Last month, we walked through working with the media and best practices for dealing with reporters. Do you think you have a story to tell? Asking yourself if it’s newsworthy will increase your chance of coverage and placement in the media.
Six Tips in Answering, “Do I have a story to tell?”
Does your story impact a lot of people? The more people it impacts, the greater effect it could have and the more likely the media are to speak with you.
How timely is it? News is “perishable.” Journalists and reporters want to cover news that happened within the last 24-hours or in the case of monthly trade publications, within the last month. Reporters and editors will always evaluate the news value of a potential story by its timeliness.
Is the story relevant to your audiences’ geographic location? Stories should be targeted to your audience.

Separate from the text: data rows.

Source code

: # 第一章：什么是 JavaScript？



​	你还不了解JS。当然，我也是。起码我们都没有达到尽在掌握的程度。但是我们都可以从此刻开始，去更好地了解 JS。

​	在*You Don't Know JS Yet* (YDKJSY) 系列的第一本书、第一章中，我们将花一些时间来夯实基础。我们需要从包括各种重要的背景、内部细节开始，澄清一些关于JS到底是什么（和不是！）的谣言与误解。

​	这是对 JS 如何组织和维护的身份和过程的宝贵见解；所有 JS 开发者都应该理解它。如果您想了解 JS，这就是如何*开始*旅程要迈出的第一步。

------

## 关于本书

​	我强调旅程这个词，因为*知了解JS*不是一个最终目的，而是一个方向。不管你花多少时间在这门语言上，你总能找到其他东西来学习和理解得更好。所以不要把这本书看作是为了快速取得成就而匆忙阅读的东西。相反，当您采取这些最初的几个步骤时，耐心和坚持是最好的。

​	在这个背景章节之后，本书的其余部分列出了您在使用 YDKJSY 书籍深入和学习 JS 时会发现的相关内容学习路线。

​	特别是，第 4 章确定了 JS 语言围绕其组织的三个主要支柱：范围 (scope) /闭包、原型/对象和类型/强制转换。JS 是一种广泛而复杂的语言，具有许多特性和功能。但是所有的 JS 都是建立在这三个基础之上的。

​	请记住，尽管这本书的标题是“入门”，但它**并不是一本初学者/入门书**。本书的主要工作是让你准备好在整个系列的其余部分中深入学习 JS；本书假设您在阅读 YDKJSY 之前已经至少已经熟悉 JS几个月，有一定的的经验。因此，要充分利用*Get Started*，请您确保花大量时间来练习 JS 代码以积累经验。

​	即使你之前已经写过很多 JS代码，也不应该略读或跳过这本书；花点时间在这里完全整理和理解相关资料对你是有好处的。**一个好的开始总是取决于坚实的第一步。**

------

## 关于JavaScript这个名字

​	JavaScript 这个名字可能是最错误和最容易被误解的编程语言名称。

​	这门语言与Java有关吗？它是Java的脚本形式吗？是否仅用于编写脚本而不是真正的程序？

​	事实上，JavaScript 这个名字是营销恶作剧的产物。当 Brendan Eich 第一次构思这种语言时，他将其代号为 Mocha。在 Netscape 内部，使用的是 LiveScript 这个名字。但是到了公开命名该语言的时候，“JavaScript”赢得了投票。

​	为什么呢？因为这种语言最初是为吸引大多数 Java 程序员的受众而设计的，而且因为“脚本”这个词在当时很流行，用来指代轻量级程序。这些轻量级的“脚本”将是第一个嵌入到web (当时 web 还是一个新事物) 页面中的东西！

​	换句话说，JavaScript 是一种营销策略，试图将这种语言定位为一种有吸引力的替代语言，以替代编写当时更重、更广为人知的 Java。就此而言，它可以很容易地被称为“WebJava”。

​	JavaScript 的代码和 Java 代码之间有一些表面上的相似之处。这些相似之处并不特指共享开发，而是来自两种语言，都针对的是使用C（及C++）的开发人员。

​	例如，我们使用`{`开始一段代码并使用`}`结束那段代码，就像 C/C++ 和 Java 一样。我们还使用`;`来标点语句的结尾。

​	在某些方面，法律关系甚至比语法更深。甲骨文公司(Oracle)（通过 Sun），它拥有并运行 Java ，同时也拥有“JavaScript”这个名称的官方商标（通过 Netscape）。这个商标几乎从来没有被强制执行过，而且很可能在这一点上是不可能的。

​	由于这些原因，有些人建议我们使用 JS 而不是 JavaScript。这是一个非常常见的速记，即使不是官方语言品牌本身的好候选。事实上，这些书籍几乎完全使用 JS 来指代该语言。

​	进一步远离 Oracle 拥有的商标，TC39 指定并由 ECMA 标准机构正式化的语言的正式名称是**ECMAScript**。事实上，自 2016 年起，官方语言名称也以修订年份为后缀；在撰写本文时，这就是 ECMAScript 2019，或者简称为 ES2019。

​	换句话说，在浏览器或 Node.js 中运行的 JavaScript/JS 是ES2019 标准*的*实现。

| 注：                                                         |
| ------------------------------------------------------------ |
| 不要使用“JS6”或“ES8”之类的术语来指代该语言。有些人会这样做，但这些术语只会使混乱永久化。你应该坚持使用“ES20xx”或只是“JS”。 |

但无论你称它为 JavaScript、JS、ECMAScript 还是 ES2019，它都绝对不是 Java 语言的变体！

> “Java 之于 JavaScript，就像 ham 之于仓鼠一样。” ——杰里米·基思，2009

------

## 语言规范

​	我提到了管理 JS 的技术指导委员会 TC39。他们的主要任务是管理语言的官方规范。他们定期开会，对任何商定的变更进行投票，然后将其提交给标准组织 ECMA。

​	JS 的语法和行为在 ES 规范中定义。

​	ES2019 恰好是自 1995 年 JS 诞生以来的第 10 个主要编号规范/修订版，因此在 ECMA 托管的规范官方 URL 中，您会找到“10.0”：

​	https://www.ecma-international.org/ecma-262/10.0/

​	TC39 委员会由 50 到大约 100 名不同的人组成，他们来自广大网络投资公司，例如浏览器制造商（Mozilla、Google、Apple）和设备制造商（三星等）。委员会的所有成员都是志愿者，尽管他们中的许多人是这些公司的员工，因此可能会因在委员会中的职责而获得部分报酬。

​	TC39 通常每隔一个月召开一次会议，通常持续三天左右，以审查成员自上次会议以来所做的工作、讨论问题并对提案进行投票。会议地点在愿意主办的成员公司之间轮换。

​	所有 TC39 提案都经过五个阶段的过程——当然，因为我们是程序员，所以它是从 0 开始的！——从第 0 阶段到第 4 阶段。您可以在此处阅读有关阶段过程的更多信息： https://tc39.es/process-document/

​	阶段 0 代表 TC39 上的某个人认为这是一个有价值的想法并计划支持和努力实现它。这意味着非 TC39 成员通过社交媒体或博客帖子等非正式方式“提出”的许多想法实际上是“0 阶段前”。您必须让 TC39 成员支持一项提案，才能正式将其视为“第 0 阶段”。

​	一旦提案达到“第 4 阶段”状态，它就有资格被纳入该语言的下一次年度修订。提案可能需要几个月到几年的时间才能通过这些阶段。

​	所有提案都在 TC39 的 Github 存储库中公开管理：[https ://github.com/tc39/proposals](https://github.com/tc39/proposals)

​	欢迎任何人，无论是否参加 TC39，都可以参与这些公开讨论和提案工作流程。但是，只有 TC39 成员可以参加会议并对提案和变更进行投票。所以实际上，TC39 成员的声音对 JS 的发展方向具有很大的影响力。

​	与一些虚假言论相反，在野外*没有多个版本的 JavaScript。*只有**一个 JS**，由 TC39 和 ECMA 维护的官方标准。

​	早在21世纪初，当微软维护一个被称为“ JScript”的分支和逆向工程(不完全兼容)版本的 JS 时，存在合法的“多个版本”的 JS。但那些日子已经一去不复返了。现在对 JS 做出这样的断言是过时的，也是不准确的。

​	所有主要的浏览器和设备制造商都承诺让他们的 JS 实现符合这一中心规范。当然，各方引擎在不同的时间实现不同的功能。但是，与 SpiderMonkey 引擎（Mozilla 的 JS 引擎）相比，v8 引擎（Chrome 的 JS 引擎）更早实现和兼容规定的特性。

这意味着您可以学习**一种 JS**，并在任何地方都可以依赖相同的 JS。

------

The more important the organization, the project or the individuals, the more news value the story has.
Is your story the first of its kind or unlike any other? If so, the story is more newsworthy because it’s unique.
Media are more interested in stories with a lot of potential to arouse emotions: hate, compassion, sympathy, curiosity, admiration, etc. Stories that are bizarre, novel, extraordinary, suspenseful, and sensational are also of interest. People like drama.
Ask yourself these six questions to better determine if your story is newsworthy and something reporters care about. And remember, if you can’t answer “yes” to each question, that’s okay. Be creative with your storytelling.
Help your news story get heard
A couple weeks ago, we outlined what stories are newsworthy. Are you ready to share your story?
Developing a news hook can improve interest. What story elements will grab readers’ attention? Follow three steps:
- Chose the Right Outlet
- Target your story to media who are most likely to cover your idea.
- Get Familiar with Outlet
- Review past issues/broadcasts of the media outlet you’d like to share your story with.
- Consume Information & Act
- Stay abreast of current events to call attention to your topic.